_What the task requires:_
Before you finish, make sure every line below has been written out exactly.

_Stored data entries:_
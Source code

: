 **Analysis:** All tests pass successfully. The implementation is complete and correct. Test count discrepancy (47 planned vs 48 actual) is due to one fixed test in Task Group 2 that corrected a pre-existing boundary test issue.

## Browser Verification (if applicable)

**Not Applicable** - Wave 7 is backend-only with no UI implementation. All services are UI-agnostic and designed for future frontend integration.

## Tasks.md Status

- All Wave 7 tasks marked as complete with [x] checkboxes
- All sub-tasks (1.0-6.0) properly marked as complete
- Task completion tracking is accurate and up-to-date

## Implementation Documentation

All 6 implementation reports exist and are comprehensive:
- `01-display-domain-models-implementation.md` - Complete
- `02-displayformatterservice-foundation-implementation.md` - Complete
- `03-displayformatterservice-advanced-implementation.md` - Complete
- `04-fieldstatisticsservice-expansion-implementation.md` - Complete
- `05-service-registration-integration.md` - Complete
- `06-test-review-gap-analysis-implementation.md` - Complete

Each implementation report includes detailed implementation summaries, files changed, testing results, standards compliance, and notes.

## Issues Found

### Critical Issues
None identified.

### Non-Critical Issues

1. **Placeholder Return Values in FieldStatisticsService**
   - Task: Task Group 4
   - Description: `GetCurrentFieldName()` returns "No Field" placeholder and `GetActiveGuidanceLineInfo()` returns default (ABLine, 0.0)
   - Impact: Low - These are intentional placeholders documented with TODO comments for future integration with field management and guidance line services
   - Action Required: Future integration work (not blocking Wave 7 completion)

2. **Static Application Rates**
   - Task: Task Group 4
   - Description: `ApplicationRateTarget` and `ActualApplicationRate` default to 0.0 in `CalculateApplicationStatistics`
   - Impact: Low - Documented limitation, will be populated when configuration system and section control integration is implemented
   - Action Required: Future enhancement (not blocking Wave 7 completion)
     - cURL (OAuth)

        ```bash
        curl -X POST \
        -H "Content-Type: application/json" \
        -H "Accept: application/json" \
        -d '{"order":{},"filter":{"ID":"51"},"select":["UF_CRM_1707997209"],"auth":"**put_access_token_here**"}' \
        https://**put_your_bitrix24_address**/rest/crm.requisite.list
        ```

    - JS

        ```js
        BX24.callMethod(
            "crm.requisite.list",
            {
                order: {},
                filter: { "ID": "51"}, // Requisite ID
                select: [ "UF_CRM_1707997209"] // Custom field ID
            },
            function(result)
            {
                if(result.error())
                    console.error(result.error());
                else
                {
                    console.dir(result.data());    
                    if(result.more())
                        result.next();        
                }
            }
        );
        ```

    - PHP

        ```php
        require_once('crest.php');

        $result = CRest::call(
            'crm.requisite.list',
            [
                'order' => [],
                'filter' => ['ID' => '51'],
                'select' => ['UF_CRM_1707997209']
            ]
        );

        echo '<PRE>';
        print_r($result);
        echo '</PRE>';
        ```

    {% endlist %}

_Worked solution:_
Source code

: **Analysis:** All tests pass successfully. The implementation is complete and correct. Test count discrepancy (47 planned vs 48 actual) is due to one fixed test in Task Group 2 that corrected a pre-existing boundary test issue.

## Browser Verification (if applicable)

**Not Applicable** - Wave 7 is backend-only with no UI implementation. All services are UI-agnostic and designed for future frontend integration.

## Tasks.md Status

- All Wave 7 tasks marked as complete with [x] checkboxes
- All sub-tasks (1.0-6.0) properly marked as complete
- Task completion tracking is accurate and up-to-date

## Implementation Documentation

All 6 implementation reports exist and are comprehensive:
- `01-display-domain-models-implementation.md` - Complete
- `02-displayformatterservice-foundation-implementation.md` - Complete
- `03-displayformatterservice-advanced-implementation.md` - Complete
- `04-fieldstatisticsservice-expansion-implementation.md` - Complete
- `05-service-registration-integration.md` - Complete
- `06-test-review-gap-analysis-implementation.md` - Complete

Each implementation report includes detailed implementation summaries, files changed, testing results, standards compliance, and notes.

## Issues Found

### Critical Issues
None identified.

### Non-Critical Issues

1. **Placeholder Return Values in FieldStatisticsService**
   - Task: Task Group 4
   - Description: `GetCurrentFieldName()` returns "No Field" placeholder and `GetActiveGuidanceLineInfo()` returns default (ABLine, 0.0)
   - Impact: Low - These are intentional placeholders documented with TODO comments for future integration with field management and guidance line services
   - Action Required: Future integration work (not blocking Wave 7 completion)

2. **Static Application Rates**
   - Task: Task Group 4
   - Description: `ApplicationRateTarget` and `ActualApplicationRate` default to 0.0 in `CalculateApplicationStatistics`
   - Impact: Low - Documented limitation, will be populated when configuration system and section control integration is implemented
   - Action Required: Future enhancement (not blocking Wave 7 completion)
     - cURL (OAuth)

        ```bash
        curl -X POST \
        -H "Content-Type: application/json" \
        -H "Accept: application/json" \
        -d '{"order":{},"filter":{"ID":"51"},"select":["UF_CRM_1707997209"],"auth":"**put_access_token_here**"}' \
        https://**put_your_bitrix24_address**/rest/crm.requisite.list
        ```

    - JS

        ```js
        BX24.callMethod(
            "crm.requisite.list",
            {
                order: {},
                filter: { "ID": "51"}, // Requisite ID
                select: [ "UF_CRM_1707997209"] // Custom field ID
            },
            function(result)
            {
                if(result.error())
                    console.error(result.error());
                else
                {
                    console.dir(result.data());    
                    if(result.more())
                        result.next();        
                }
            }
        );
        ```

    - PHP

        ```php
        require_once('crest.php');

        $result = CRest::call(
            'crm.requisite.list',
            [
                'order' => [],
                'filter' => ['ID' => '51'],
                'select' => ['UF_CRM_1707997209']
            ]
        );

        echo '<PRE>';
        print_r($result);
        echo '</PRE>';
        ```

    {% endlist %}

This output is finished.